Cisco has disclosed that two vulnerabilities in Catalyst SD-WAN Manager are being actively exploited in the wild, prompting urgent calls for patching and network hardening.
Cisco has confirmed that two vulnerabilities in its Catalyst SD-WAN Manager are under active exploitation in the wild, marking the second wave of security incidents affecting the platform in recent weeks.
The Vulnerabilities
The two flaws, tracked as CVE-2026-20122 and CVE-2026-20128, present distinct attack vectors:
CVE-2026-20122 carries a CVSS score of 7.1 and represents an arbitrary file overwrite vulnerability. This flaw could allow an authenticated, remote attacker with valid read-only credentials and API access to overwrite arbitrary files on the local file system. The attack requires the attacker to already possess valid credentials, making it a post-compromise escalation vector.
CVE-2026-20128 has a CVSS score of 5.5 and is an information disclosure vulnerability that could allow an authenticated, local attacker to gain Data Collection Agent (DCA) user privileges on an affected system. This requires valid vManage credentials but could provide attackers with elevated access within the SD-WAN infrastructure.

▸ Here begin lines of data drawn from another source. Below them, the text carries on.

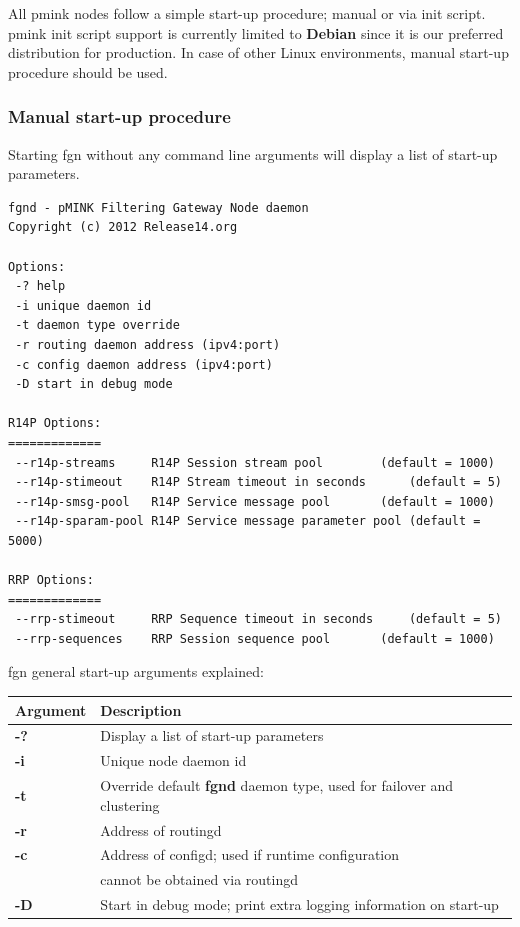 \documentclass[a4paper,latin]{paper}
\begin{document}
All \acrshort{pmink} nodes follow a simple start-up procedure; manual or via init script. \acrshort{pmink} init script support is currently 
limited to \textbf{Debian} since it is our preferred distribution for production. In case of other Linux environments, manual start-up procedure
should be used.\\

\subsubsection{Manual start-up procedure}
Starting \acrfull{fgn} without any command line arguments will display a list of start-up parameters.
\begin{lstlisting}[style=BashInputStyle]
fgnd - pMINK Filtering Gateway Node daemon
Copyright (c) 2012 Release14.org

Options:
 -?	help
 -i	unique daemon id
 -t	daemon type override
 -r	routing daemon address (ipv4:port)
 -c	config daemon address (ipv4:port)
 -D	start in debug mode

R14P Options:
=============
 --r14p-streams		R14P Session stream pool		(default = 1000)
 --r14p-stimeout	R14P Stream timeout in seconds		(default = 5)
 --r14p-smsg-pool	R14P Service message pool		(default = 1000)
 --r14p-sparam-pool	R14P Service message parameter pool	(default = 5000)

RRP Options:
=============
 --rrp-stimeout		RRP Sequence timeout in seconds		(default = 5)
 --rrp-sequences	RRP Session sequence pool		(default = 1000)

\end{lstlisting}
\clearpage
\noindent{}\acrfull{fgn} general start-up arguments explained:\\
\begin{tabularx}{\textwidth}{ | l | X | }
	\hline
	Argument 		& Description \\
	\hline
	\textbf{-?}		& Display a list of start-up parameters \\
	\textbf{-i}		& Unique \gls{node} \gls{daemon} id \\
	\textbf{-t}		& Override default \textbf{fgnd} \gls{daemon} type, used for failover and clustering \\
	\textbf{-r}		& Address of \acrfull{routingd} \\
	\textbf{-c}		& Address of \acrfull{configd}; used if runtime configuration \\
				& cannot be obtained via \acrfull{routingd} \\
	\textbf{-D}		& Start in debug mode; print extra logging information on start-up \\
	\hline
\end{tabularx}\\\\
\end{document}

Patch Availability and Updates
Cisco released patches for these vulnerabilities alongside several others in late February. The fixed versions vary by release branch:
- Versions earlier than 20.91 require migration to a fixed release
- Version 20.9: Fixed in 20.9.8.2
- Version 20.11: Fixed in 20.12.6.1
- Version 20.12: Fixed in 20.12.5.3 and 20.12.6.1
- Version 20.13: Fixed in 20.15.4.2
- Version 20.14: Fixed in 20.15.4.2
- Version 20.15: Fixed in 20.15.4.2
- Version 20.16: Fixed in 20.18.2.1
- Version 20.18: Fixed in 20.18.2.1
Active Exploitation Confirmed
In a March 2026 statement, Cisco's Product Security Incident Response Team (PSIRT) acknowledged awareness of active exploitation targeting CVE-2026-20128 and CVE-2026-20122. The company did not disclose the scale of the attacks or attribution details, maintaining operational security around the ongoing threat landscape.
This disclosure follows Cisco's earlier revelation that a critical zero-day vulnerability (CVE-2026-20127, CVSS 10.0) had been exploited since 2023 by a sophisticated threat actor known as UAT-8616. That flaw enabled persistent footholds in high-value organizations through the Catalyst SD-WAN Controller and Manager.

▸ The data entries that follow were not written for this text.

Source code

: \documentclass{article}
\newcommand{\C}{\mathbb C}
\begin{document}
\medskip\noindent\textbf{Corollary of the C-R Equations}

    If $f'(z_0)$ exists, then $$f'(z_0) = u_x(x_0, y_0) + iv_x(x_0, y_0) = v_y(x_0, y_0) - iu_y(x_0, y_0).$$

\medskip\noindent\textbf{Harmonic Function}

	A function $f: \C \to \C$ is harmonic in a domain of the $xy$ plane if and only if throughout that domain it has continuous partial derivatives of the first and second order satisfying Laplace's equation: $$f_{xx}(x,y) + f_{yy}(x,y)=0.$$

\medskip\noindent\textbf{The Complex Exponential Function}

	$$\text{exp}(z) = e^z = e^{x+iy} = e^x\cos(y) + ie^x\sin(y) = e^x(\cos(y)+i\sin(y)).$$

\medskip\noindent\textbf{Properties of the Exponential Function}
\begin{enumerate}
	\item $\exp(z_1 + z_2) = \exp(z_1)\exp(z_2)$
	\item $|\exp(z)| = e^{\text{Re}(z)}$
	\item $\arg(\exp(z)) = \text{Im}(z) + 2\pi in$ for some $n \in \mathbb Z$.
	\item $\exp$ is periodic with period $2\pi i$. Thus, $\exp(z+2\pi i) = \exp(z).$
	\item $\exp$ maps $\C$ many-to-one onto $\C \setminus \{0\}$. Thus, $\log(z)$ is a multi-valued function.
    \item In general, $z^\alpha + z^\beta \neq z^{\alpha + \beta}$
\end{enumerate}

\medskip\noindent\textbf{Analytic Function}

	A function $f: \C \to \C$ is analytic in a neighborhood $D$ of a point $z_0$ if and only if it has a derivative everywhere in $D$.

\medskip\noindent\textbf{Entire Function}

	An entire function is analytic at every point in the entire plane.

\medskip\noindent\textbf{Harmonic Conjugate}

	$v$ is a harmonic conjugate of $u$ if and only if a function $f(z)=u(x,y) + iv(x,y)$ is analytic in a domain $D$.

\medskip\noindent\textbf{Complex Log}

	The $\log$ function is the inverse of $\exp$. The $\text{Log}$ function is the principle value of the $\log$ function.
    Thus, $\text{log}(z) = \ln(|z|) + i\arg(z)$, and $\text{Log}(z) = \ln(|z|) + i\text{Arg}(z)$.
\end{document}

Mitigation and Security Recommendations
Given the active exploitation, Cisco urges immediate action:
- Update to a fixed software release as soon as possible
- Limit access from unsecured networks
- Secure appliances behind firewalls
- Disable HTTP for the Catalyst SD-WAN Manager web UI administrator portal
- Turn off unnecessary network services like HTTP and FTP
- Change default administrator passwords
- Monitor log traffic for unexpected inbound and outbound connections
Broader Context
The vulnerabilities emerge amid a series of high-severity security issues affecting Cisco's enterprise portfolio. This week, the company also released updates for two maximum-severity flaws in Secure Firewall Management Center (CVE-2026-20079 and CVE-2026-20131, both CVSS 10.0). These vulnerabilities could allow unauthenticated, remote attackers to bypass authentication and execute arbitrary Java code as root on affected devices.
Industry Impact
SD-WAN infrastructure has become increasingly critical as organizations adopt distributed networking architectures. The active exploitation of these vulnerabilities underscores the growing targeting of network management systems, which often provide centralized control over enterprise-wide connectivity.

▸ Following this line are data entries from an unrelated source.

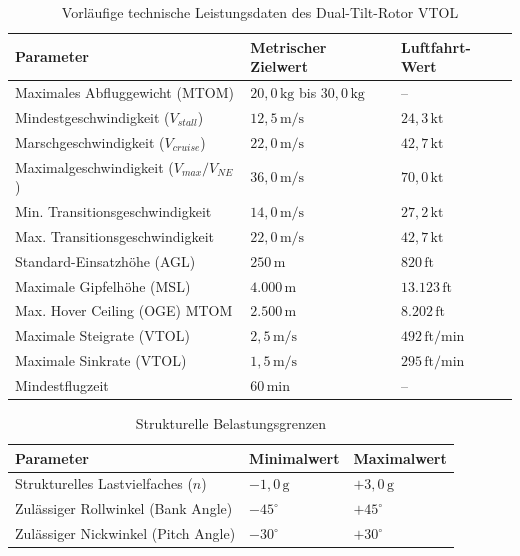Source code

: \begin{table}[h!]
    \centering
    \caption{Vorläufige technische Leistungsdaten des Dual-Tilt-Rotor VTOL}
    \vspace{0.2cm}
    \begin{tabular}{p{6.5cm} p{4.5cm} p{3.5cm}}
        \toprule
        \textbf{Parameter} & \textbf{Metrischer Zielwert} & \textbf{Luftfahrt-Wert} \\
        \midrule
        Maximales Abfluggewicht (MTOM) & $20{,}0\,\text{kg}$ bis $30{,}0\,\text{kg}$ & -- \\
        Mindestgeschwindigkeit ($V_{stall}$) & $12{,}5\,\text{m/s}$ & $24{,}3\,\text{kt} $ \\
        Marschgeschwindigkeit ($V_{cruise}$) & $22{,}0\,\text{m/s}$ & $42{,}7\,\text{kt}$ \\
        Maximalgeschwindigkeit ($V_{max} / V_{NE}$) & $36{,}0\,\text{m/s}$ & $70{,}0\,\text{kt}$ \\
        Min. Transitionsgeschwindigkeit & $14{,}0\,\text{m/s}$ & $27{,}2\,\text{kt}$ \\
        Max. Transitionsgeschwindigkeit & $22{,}0\,\text{m/s}$ & $42{,}7\,\text{kt}$ \\
        Standard-Einsatzhöhe (AGL) & $250\,\text{m}$ & $820\,\text{ft}$ \\
        Maximale Gipfelhöhe (MSL) & $4.000\,\text{m}$ & $13.123\,\text{ft}$ \\
        Max. Hover Ceiling (OGE) MTOM & $2.500\,\text{m}$ & $8.202\,\text{ft}$ \\
        Maximale Steigrate (VTOL) & $2{,}5\,\text{m/s}$ & $492\,\text{ft/min}$ \\
        Maximale Sinkrate (VTOL) & $1{,}5\,\text{m/s}$ & $295\,\text{ft/min}$ \\
        Mindestflugzeit & $60\,\text{min}$ & -- \\
        \bottomrule
    \end{tabular}
    \label{tab:flight_envelope_specs}
\end{table}

\begin{table}[h!]
    \centering
    \caption{Strukturelle Belastungsgrenzen}
    \vspace{0.2cm}
    \begin{tabular}{p{6.5cm} p{4.5cm} p{3.5cm}}
        \toprule
        \textbf{Parameter} & \textbf{Minimalwert} & \textbf{Maximalwert} \\
        \midrule
        Strukturelles Lastvielfaches ($n$) & $-1{,}0\,\text{g}$ & $+3{,}0\,\text{g}$ \\
        Zulässiger Rollwinkel (Bank Angle) & $-45^\circ$ & $+45^\circ$ \\
        Zulässiger Nickwinkel (Pitch Angle) & $-30^\circ$ & $+30^\circ$ \\
        \bottomrule
    \end{tabular}
    \label{tab:structural_limits}
\end{table}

For organizations running affected versions, the combination of credential requirements and the potential for privilege escalation makes these vulnerabilities particularly concerning. While the flaws don't allow initial access, they represent significant escalation and persistence mechanisms once an attacker has obtained any level of credentials.
The timing of these disclosures, coming in rapid succession, suggests an active threat landscape targeting Cisco's enterprise networking equipment. Organizations are advised to treat these updates with the highest priority and implement the recommended security controls immediately.